Task directions: Search the listing below for the string "propri" and copy every line where it occurs.

Given data:
- - - - - - -

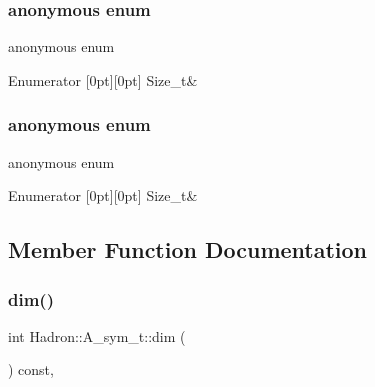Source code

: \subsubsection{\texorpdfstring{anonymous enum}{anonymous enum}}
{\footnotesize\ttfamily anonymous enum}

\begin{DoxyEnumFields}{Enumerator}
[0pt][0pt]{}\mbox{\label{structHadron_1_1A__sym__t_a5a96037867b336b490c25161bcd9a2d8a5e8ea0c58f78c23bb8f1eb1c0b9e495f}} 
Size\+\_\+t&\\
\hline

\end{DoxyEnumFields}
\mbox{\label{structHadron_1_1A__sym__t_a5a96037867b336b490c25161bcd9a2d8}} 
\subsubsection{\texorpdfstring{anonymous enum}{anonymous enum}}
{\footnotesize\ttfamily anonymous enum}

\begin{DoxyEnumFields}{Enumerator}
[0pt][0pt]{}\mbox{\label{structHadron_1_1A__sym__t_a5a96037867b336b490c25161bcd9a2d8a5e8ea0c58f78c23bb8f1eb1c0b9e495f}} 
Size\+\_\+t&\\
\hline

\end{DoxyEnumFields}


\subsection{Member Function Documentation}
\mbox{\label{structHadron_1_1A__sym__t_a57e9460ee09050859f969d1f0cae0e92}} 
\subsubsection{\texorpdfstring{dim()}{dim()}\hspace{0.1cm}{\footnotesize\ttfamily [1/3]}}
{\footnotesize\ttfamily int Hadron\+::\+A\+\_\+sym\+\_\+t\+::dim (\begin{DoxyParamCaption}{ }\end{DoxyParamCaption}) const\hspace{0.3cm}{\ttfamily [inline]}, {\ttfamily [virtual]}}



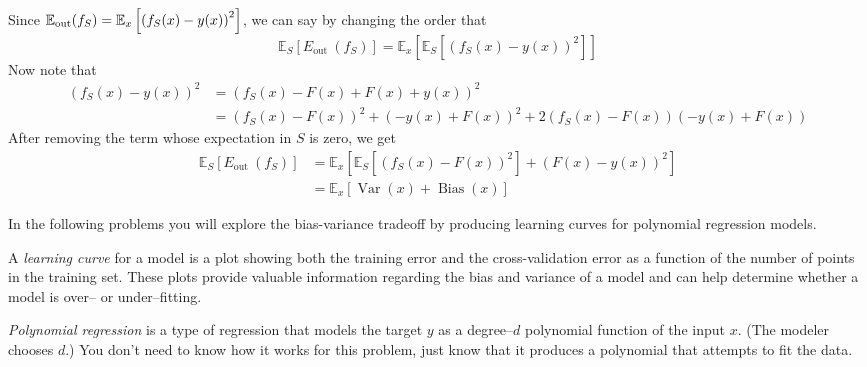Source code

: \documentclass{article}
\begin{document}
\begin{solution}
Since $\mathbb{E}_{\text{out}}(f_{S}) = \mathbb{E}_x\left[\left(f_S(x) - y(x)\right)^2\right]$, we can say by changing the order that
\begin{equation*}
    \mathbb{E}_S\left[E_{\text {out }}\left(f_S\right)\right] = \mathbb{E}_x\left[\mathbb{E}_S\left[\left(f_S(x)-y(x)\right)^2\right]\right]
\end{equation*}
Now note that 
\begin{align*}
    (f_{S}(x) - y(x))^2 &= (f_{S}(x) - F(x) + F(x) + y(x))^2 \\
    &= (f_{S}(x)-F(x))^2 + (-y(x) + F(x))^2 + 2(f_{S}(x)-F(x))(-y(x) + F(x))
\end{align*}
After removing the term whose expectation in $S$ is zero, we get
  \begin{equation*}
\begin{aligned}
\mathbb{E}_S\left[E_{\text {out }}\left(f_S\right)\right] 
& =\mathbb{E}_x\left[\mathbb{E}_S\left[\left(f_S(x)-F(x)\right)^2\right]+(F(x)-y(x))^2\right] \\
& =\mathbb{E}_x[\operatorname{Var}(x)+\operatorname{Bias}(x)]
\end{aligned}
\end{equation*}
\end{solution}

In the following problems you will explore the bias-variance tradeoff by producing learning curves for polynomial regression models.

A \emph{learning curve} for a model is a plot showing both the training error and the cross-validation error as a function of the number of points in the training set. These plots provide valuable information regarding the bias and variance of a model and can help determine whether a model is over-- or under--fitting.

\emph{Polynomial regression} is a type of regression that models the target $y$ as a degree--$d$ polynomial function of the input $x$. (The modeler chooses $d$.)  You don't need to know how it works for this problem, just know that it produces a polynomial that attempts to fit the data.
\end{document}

- - - - - - -

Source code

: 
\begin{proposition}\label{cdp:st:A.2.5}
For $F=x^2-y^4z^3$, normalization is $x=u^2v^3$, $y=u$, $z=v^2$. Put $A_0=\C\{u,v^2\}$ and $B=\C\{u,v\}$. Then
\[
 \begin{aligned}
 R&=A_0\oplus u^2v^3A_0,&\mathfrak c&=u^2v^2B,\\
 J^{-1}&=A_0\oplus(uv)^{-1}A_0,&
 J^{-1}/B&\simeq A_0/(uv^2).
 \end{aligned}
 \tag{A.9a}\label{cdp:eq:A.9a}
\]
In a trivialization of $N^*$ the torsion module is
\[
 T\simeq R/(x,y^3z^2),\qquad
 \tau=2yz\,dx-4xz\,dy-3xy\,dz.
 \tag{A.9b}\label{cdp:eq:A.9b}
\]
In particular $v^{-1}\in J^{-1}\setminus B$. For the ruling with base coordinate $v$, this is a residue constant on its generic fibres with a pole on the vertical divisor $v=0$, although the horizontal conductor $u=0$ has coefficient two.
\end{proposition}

- - - - - - -

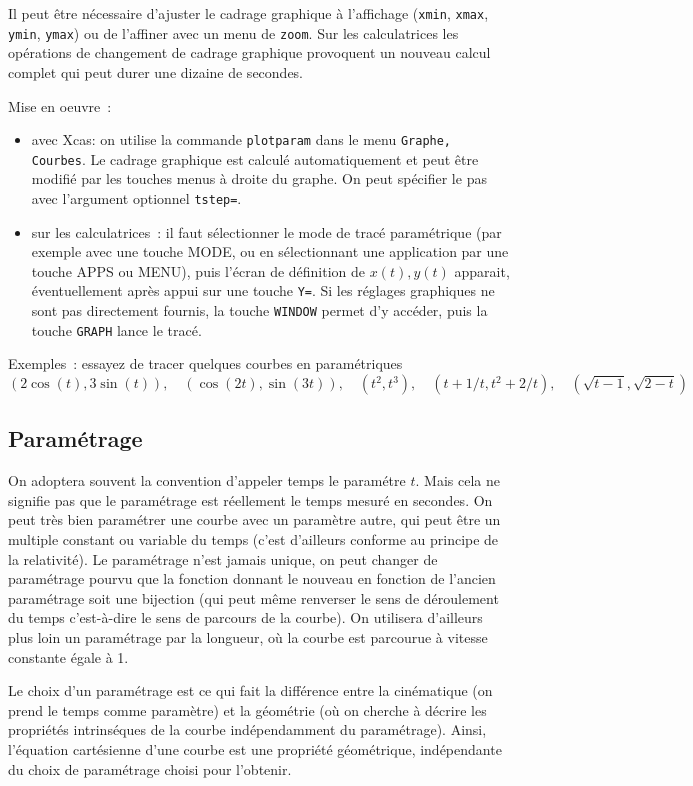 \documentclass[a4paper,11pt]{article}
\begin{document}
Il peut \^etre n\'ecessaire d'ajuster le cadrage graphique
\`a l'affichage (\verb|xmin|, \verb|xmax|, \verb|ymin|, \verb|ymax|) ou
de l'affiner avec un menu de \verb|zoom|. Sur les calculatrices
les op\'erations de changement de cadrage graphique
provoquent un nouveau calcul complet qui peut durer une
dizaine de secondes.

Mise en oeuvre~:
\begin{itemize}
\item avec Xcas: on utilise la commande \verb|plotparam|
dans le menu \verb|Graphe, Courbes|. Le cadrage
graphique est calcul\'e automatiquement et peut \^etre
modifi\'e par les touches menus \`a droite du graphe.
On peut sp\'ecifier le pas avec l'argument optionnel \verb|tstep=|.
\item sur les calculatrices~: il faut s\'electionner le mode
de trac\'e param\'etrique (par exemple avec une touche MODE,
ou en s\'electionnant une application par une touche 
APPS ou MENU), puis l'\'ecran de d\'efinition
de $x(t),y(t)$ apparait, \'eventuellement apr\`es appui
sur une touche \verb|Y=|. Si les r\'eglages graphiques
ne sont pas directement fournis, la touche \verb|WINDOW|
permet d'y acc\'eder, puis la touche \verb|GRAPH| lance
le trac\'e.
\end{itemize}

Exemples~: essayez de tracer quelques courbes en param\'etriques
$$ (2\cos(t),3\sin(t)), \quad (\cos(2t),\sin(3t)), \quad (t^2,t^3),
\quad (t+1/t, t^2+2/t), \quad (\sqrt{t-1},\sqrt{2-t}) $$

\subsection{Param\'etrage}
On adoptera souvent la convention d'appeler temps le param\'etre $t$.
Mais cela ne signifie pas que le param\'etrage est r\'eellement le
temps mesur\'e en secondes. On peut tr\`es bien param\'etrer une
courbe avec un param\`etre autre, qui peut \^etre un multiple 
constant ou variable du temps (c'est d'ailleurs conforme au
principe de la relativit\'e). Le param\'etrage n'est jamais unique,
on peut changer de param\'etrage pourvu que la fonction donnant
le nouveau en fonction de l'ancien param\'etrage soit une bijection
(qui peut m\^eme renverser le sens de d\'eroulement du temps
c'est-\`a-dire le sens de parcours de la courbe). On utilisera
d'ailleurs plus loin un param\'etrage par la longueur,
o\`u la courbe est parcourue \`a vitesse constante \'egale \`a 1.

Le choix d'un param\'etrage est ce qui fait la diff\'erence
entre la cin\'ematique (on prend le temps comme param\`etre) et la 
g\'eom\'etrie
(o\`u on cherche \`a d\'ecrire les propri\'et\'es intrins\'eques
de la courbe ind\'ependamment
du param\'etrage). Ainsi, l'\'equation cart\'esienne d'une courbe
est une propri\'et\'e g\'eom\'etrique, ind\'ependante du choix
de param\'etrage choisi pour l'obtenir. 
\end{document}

- - - - - - -

Solved exercise:
(o\`u on cherche \`a d\'ecrire les propri\'et\'es intrins\'eques
est une propri\'et\'e g\'eom\'etrique, ind\'ependante du choix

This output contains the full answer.